Hepatitis C treatment is just as effective in people who use drugs as in other people with hepatitis C, but lack of engagement with medical services has proved a barrier to hepatitis C elimination in people who use drugs.

Glossary

FibroScan

A non-invasive test, used instead of a biopsy, to measure the stiffness or elasticity of the liver using an ultrasound probe.

The French study was designed to investigate the use of peer-led recruitment for testing and treatment. Peer-led recruitment may build trust in healthcare interventions and reach people who would otherwise be overlooked for the offer of testing.

The study was open to anyone who had used drugs apart from cannabis in the past three days and did so at least ten times a month. Recruitment was not restricted to opiate users.

Study recruitment began by identifying 15 people who use drugs with distinctive non-overlapping characteristics, including gender, age, sex work, drug-using and sexual behaviours and district of residence. To be recruited as a study ‘seed’, participants were required to have a network of at least five people who use drugs. Each ‘seed’ was given three tokens to distribute to other drug users and those who received the tokens were required to present them at the study site to receive free testing and counselling. After joining the study, the new participants were each given three tokens to distribute to their own contacts.

Study ‘seeds’ and participants received 20 euros for each token returned and also received 50 euros to cover travel costs and time spent at the study site.

Study participants attended for testing and counselling at a study site located near the university hospital. Study participants gave a urine sample to check for recent drug use and then gave blood samples for HIV, hepatitis B and hepatitis C rapid antibody tests. Anyone who tested positive for HCV antibodies underwent onsite HCV viral load testing and Fibroscan evaluation for liver fibrosis.

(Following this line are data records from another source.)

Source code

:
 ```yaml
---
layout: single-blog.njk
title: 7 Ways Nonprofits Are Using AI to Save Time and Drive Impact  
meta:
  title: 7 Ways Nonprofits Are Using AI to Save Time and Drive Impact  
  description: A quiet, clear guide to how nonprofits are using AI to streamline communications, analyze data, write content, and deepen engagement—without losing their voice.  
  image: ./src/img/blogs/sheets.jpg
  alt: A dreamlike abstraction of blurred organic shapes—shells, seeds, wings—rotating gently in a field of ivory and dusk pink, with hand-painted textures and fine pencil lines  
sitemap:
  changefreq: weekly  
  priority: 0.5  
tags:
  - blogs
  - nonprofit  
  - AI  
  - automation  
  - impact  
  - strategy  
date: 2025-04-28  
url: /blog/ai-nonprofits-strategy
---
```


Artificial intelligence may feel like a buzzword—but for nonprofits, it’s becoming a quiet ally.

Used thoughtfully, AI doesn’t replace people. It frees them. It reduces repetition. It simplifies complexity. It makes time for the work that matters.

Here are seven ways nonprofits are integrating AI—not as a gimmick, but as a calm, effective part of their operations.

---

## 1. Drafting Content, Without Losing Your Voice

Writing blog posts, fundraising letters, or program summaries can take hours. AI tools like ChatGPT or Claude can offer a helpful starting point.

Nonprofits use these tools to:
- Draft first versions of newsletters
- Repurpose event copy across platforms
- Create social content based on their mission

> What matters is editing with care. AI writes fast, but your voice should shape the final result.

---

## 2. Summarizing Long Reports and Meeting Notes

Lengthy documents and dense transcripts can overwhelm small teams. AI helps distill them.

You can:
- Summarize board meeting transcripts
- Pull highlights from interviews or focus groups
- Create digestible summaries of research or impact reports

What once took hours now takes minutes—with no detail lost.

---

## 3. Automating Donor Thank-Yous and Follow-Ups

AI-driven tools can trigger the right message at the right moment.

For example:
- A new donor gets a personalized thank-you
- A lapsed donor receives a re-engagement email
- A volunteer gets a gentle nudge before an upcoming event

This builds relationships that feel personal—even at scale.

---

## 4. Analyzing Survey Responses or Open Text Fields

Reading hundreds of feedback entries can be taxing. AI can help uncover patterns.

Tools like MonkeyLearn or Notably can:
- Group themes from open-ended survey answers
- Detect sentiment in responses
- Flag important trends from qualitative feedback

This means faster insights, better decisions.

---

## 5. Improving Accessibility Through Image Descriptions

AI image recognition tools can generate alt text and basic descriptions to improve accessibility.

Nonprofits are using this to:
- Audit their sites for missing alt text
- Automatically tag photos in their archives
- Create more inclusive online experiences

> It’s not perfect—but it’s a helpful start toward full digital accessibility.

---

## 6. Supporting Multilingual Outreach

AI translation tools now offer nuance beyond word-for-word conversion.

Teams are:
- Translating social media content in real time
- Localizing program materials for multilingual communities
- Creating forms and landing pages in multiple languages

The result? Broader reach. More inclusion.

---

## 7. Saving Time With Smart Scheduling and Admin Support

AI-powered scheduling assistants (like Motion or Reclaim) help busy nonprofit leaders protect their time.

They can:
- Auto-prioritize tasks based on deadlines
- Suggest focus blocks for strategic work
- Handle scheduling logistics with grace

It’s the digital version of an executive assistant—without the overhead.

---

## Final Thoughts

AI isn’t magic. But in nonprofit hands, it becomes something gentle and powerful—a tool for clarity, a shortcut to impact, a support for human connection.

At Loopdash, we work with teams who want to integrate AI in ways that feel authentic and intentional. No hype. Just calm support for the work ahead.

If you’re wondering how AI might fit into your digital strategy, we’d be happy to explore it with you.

Those diagnosed with chronic hepatitis C were able to discuss treatment with an on-site physician, receive a prescription and be accompanied to a pharmacy by a peer volunteer to pick up their medication. It was not possible to deliver medication onsite under French law. People lacking health insurance received assistance from a social worker to obtain coverage before they could start treatment.

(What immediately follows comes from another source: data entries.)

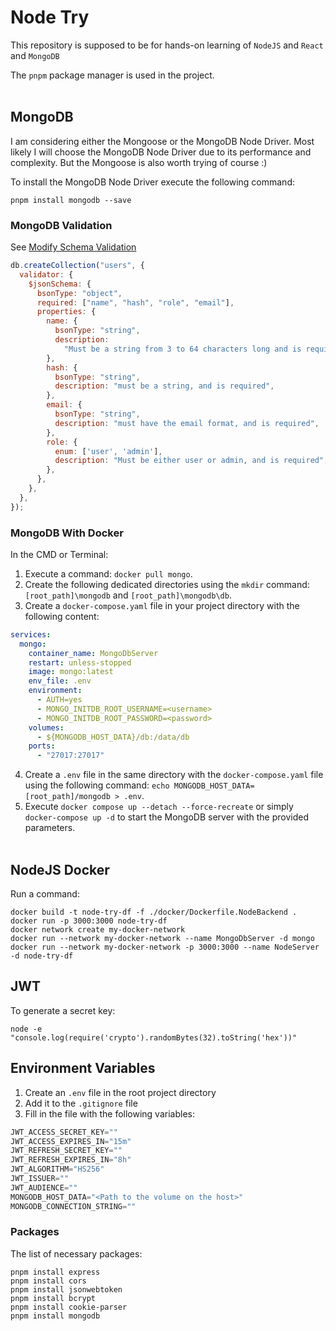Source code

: # Node Try

This repository is supposed to be for hands-on learning of `NodeJS` and `React` and `MongoDB`

The `pnpm` package manager is used in the project.
<br/><br/>

## MongoDB 

I am considering either the Mongoose or the MongoDB Node Driver. Most likely I will choose the MongoDB Node Driver due to its performance and complexity. But the Mongoose is also worth trying of course :)

To install the MongoDB Node Driver execute the following command:

```shell
pnpm install mongodb --save
```


### MongoDB Validation

See [Modify Schema Validation](https://www.mongodb.com/docs/manual/core/schema-validation/update-schema-validation/)

```js
db.createCollection("users", {
  validator: {
    $jsonSchema: {
      bsonType: "object",
      required: ["name", "hash", "role", "email"],
      properties: {
        name: {
          bsonType: "string",
          description:
            "Must be a string from 3 to 64 characters long and is required",
        },
        hash: {
          bsonType: "string",
          description: "must be a string, and is required",
        },
        email: {
          bsonType: "string",
          description: "must have the email format, and is required",
        },
        role: {
          enum: ['user', 'admin'],
          description: "Must be either user or admin, and is required",
        },
      },
    },
  },
});

```

### MongoDB With Docker

In the CMD or Terminal:
1. Execute a command: `docker pull mongo`.
2. Create the following dedicated directories using the `mkdir` command: `[root_path]\mongodb` and `[root_path]\mongodb\db`.
3. Create a `docker-compose.yaml` file in your project directory with the following content:

```yaml
services:
  mongo:
    container_name: MongoDbServer
    restart: unless-stopped
    image: mongo:latest
    env_file: .env
    environment:
      - AUTH=yes
      - MONGO_INITDB_ROOT_USERNAME=<username>
      - MONGO_INITDB_ROOT_PASSWORD=<password>
    volumes:
      - ${MONGODB_HOST_DATA}/db:/data/db
    ports:
      - "27017:27017"
```

4. Create a `.env` file in the same directory with the `docker-compose.yaml` file using the following command: `echo MONGODB_HOST_DATA=[root_path]/mongodb > .env`.
5. Execute `docker compose up --detach --force-recreate` or simply `docker-compose up -d` to start the MongoDB server with the provided parameters.
<br/><br/>

## NodeJS Docker 

Run a command: 
```shell
docker build -t node-try-df -f ./docker/Dockerfile.NodeBackend .
docker run -p 3000:3000 node-try-df
docker network create my-docker-network
docker run --network my-docker-network --name MongoDbServer -d mongo
docker run --network my-docker-network -p 3000:3000 --name NodeServer -d node-try-df
```

## JWT

To generate a secret key:

```shell
node -e "console.log(require('crypto').randomBytes(32).toString('hex'))" 
```

## Environment Variables

1. Create an `.env` file in the root project directory
2. Add it to the `.gitignore` file
3. Fill in the file with the following variables:

```js
JWT_ACCESS_SECRET_KEY=""
JWT_ACCESS_EXPIRES_IN="15m"
JWT_REFRESH_SECRET_KEY=""
JWT_REFRESH_EXPIRES_IN="8h"
JWT_ALGORITHM="HS256"
JWT_ISSUER=""
JWT_AUDIENCE=""
MONGODB_HOST_DATA="<Path to the volume on the host>"
MONGODB_CONNECTION_STRING=""
```


### Packages

The list of necessary packages:

```shell
pnpm install express
pnpm install cors
pnpm install jsonwebtoken
pnpm install bcrypt
pnpm install cookie-parser
pnpm install mongodb
```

The study recruited 634 potential participants in a three-month period in late 2020, of which 554 were eligible to participate. Most participants were male (78%) with a median age of 39. Sixty-two percent were living on social benefits. Thirty-two percent tested positive for hepatitis C antibodies and 49 had detectable hepatitis RNA (8.8%) and were eligible for treatment.

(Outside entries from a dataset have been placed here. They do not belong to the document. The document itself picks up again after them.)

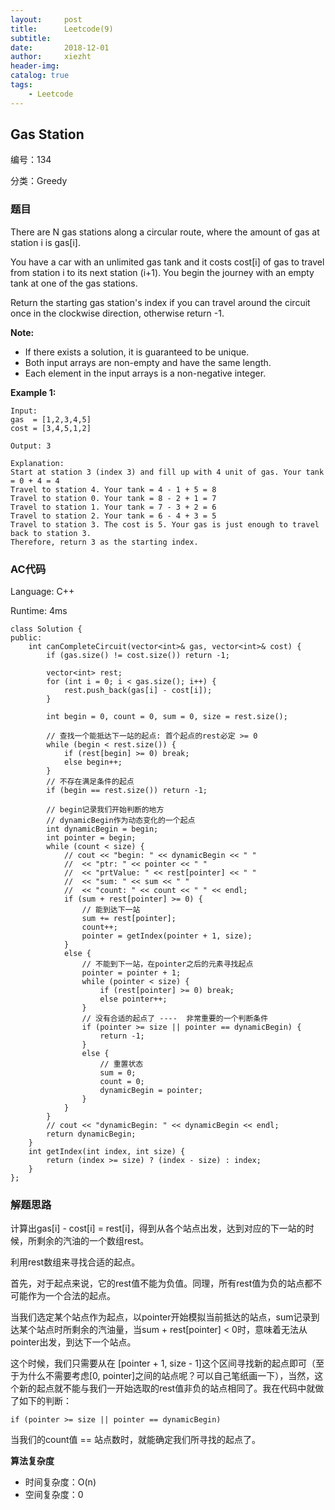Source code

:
 ```yaml
---
layout:     post
title:      Leetcode(9)
subtitle:   
date:       2018-12-01
author:     xiezht
header-img: 
catalog: true
tags: 
    - Leetcode
---
```


## Gas Station

编号：134

分类：Greedy

### 题目

There are N gas stations along a circular route, where the amount of gas at station i is gas[i].

You have a car with an unlimited gas tank and it costs cost[i] of gas to travel from station i to its next station (i+1). You begin the journey with an empty tank at one of the gas stations.

Return the starting gas station's index if you can travel around the circuit once in the clockwise direction, otherwise return -1.

**Note:**

* If there exists a solution, it is guaranteed to be unique.
* Both input arrays are non-empty and have the same length.
* Each element in the input arrays is a non-negative integer.

**Example 1:**

```
Input: 
gas  = [1,2,3,4,5]
cost = [3,4,5,1,2]

Output: 3

Explanation:
Start at station 3 (index 3) and fill up with 4 unit of gas. Your tank = 0 + 4 = 4
Travel to station 4. Your tank = 4 - 1 + 5 = 8
Travel to station 0. Your tank = 8 - 2 + 1 = 7
Travel to station 1. Your tank = 7 - 3 + 2 = 6
Travel to station 2. Your tank = 6 - 4 + 3 = 5
Travel to station 3. The cost is 5. Your gas is just enough to travel back to station 3.
Therefore, return 3 as the starting index.
```


### AC代码

Language: C++

Runtime: 4ms

```
class Solution {
public:
	int canCompleteCircuit(vector<int>& gas, vector<int>& cost) {
		if (gas.size() != cost.size()) return -1;

		vector<int> rest;
		for (int i = 0; i < gas.size(); i++) {
			rest.push_back(gas[i] - cost[i]);
		}

		int begin = 0, count = 0, sum = 0, size = rest.size();

		// 查找一个能抵达下一站的起点: 首个起点的rest必定 >= 0
		while (begin < rest.size()) {
			if (rest[begin] >= 0) break;
			else begin++;
		}
		// 不存在满足条件的起点
		if (begin == rest.size()) return -1;

		// begin记录我们开始判断的地方
		// dynamicBegin作为动态变化的一个起点
		int dynamicBegin = begin;
		int pointer = begin;
		while (count < size) {
			// cout << "begin: " << dynamicBegin << " "
			// 	<< "ptr: " << pointer << " "
			// 	<< "prtValue: " << rest[pointer] << " "
			// 	<< "sum: " << sum << " "
			// 	<< "count: " << count << " " << endl;
			if (sum + rest[pointer] >= 0) {
				// 能到达下一站
				sum += rest[pointer];
				count++;
				pointer = getIndex(pointer + 1, size);
			}
			else {
				// 不能到下一站，在pointer之后的元素寻找起点
				pointer = pointer + 1;
				while (pointer < size) {
					if (rest[pointer] >= 0) break;
					else pointer++;
				}
				// 没有合适的起点了 ----  非常重要的一个判断条件
				if (pointer >= size || pointer == dynamicBegin) {
					return -1;
				}
				else {
					// 重置状态
					sum = 0;
					count = 0;
					dynamicBegin = pointer;
				}
			}
		}
		// cout << "dynamicBegin: " << dynamicBegin << endl;
		return dynamicBegin;
	}
	int getIndex(int index, int size) {
		return (index >= size) ? (index - size) : index;
	}
};
```

### 解题思路

计算出gas[i] - cost[i] = rest[i]，得到从各个站点出发，达到对应的下一站的时候，所剩余的汽油的一个数组rest。

利用rest数组来寻找合适的起点。

首先，对于起点来说，它的rest值不能为负值。同理，所有rest值为负的站点都不可能作为一个合法的起点。

当我们选定某个站点作为起点，以pointer开始模拟当前抵达的站点，sum记录到达某个站点时所剩余的汽油量，当sum + rest[pointer] < 0时，意味着无法从pointer出发，到达下一个站点。

这个时候，我们只需要从在 [pointer + 1, size - 1]这个区间寻找新的起点即可（至于为什么不需要考虑[0, pointer]之间的站点呢？可以自己笔纸画一下），当然，这个新的起点就不能与我们一开始选取的rest值非负的站点相同了。我在代码中就做了如下的判断：

```
if (pointer >= size || pointer == dynamicBegin)
```

当我们的count值 == 站点数时，就能确定我们所寻找的起点了。

**算法复杂度**

* 时间复杂度：O(n)
* 空间复杂度：0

Thirty-seven people started treatment, 30 completed treatment and 27 (73%) had a sustained virologic response 12 weeks after completing treatment. Of those who did not have a sustained virologic response, one was lost to follow-up. Sixty percent of those who were treated did not start treatment during the survey period, but all except one were treated within six months of diagnosis.

Based on previous research into the size of Montpellier’s drug-using population, the study investigators estimate that the intervention reached one-third of the city’s drug users in three months. They say that the respondent-driven sampling method they used for recruitment is probably more effective than peer outreach because it has the potential to reach a wider range of networks.

Economic analysis showed that it cost 1816 euros to reach each person with chronic hepatitis C and 33,878 euros per cured patient.

Reference

Nagot N et al. Reaching hard-to-reach people who use drugs: a community-based strategy for the elimination of hepatitis C. Open Forum Infectious Diseases, published online 14 April 2022.